I suoi contributi nello studio delle aree e dei volumi di figure piane e solide anticiparono molti dei contenuti della moderna geometria; ad esempio egli determinò l'area della superficie sferica e dimostrò che il volume della sfera è pari a due terzi del volume del cilindro a essa circoscritto.
In un trattato di statica, definì la posizione del baricentro di alcune figure solide e diede una chiara spiegazione del principio di funzionamento della leva. Probabilmente sono da attribuire ad Archimede l'invenzione della puleggia composta e della coclea, o vite di Archimede, usata per il sollevamento dell'acqua.
Scarsi sono i particolari sulla vita di Archimede. Secondo Cicerone, Archimede era di umili origini, anche se forse era imparentato alla lontana con Gerone II, tiranno di Siracusa, da cui era molto stimato.

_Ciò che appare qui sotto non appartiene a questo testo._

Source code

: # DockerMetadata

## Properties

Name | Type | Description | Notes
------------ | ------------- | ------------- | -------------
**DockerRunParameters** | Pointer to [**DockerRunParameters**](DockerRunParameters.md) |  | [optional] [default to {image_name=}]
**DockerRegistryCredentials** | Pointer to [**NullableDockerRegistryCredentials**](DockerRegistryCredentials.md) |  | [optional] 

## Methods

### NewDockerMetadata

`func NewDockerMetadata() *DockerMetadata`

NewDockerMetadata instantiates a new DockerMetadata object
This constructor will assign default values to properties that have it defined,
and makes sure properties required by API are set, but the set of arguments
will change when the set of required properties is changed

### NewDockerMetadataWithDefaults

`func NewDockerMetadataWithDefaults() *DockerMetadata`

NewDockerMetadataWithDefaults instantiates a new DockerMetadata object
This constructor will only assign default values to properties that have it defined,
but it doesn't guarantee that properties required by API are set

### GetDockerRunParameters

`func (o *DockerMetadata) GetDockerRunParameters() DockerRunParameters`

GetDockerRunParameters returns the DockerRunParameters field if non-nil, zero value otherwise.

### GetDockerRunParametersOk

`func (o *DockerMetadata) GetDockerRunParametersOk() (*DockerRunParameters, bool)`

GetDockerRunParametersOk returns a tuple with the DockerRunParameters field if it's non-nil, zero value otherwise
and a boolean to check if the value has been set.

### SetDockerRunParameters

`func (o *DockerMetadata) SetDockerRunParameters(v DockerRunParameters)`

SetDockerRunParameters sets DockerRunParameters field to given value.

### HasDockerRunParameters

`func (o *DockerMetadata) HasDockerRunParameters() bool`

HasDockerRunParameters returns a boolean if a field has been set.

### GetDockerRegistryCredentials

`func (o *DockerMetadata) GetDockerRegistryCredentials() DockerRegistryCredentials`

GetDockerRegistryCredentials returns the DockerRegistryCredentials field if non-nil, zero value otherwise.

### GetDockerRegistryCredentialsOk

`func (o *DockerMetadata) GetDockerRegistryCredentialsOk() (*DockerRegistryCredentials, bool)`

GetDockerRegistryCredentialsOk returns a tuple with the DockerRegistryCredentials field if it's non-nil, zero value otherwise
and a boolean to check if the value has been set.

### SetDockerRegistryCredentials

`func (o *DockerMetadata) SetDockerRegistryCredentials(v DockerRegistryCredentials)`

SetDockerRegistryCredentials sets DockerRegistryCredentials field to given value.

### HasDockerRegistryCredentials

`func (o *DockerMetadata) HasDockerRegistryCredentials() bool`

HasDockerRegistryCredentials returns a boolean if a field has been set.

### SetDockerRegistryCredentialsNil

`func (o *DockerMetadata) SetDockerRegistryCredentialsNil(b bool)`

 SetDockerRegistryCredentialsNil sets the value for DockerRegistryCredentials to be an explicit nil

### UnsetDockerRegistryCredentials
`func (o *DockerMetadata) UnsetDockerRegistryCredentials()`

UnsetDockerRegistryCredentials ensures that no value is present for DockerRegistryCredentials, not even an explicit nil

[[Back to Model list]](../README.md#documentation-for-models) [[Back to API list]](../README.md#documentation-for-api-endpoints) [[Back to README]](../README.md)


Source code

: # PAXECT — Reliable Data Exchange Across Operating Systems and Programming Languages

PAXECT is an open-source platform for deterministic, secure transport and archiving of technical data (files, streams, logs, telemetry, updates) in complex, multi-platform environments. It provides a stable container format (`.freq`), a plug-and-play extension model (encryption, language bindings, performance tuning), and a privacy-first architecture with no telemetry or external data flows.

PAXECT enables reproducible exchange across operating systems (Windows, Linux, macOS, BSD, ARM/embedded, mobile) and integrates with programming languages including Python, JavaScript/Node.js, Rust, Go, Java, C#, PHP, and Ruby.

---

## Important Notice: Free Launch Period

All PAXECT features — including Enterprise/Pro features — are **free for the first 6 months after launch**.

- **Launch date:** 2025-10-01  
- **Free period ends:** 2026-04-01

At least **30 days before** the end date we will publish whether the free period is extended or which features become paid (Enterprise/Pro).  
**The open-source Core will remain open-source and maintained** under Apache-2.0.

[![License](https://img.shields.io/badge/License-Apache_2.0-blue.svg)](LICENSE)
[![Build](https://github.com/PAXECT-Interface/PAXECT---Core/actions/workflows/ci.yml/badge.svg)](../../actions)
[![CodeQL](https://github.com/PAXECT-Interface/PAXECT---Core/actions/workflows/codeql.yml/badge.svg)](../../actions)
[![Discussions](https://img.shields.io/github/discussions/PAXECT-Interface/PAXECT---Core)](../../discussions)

Possiamo ricavare qualche informazione su di lui dalle storie di Plutarco, Livio e altri autori. Plutarco, descrivendo l'assedio di Siracusa da parte dei Romani durante le Seconda Guerra Punica, ci dice che Archimede abbia inventato ingegnose macchine da guerra per tenere lontano il nemico: catapulte per lanciare pietre, corde, carrucole e ganci per sollevare e schiantare le navi romane e dispositivi per sviluppare incendi sulle navi (specchi ustori). Durante il saccheggio della città, Archimede venne trucidato da un soldato romano, nonostante il generale Marcello avesse dato l'ordine di salvare la vita del matematico.
Poiché, a quanto viene riferito, Archimede aveva settantacinque anni, è molto probabile che fosse nato nel 287 a.C. Della morte di Archimede vi sono però versioni diverse, riportate da Plutarco.
Secondo una prima versione, il soldato romano, trovato Archimede, gli avrebbe ordinato di seguirlo dal comandante Marcello. Archimede si sarebbe rifiutato finché non avesse risolto il problema a cui stava lavorando.
Alla risposta di Archimede «Noli turbare circulos meos», il soldato, seccato, l'avrebbe ucciso. Il fatto che Archimede, che scriveva in dialetto dorico, si sia rivolto in latino ad un soldato appare assai improbabile.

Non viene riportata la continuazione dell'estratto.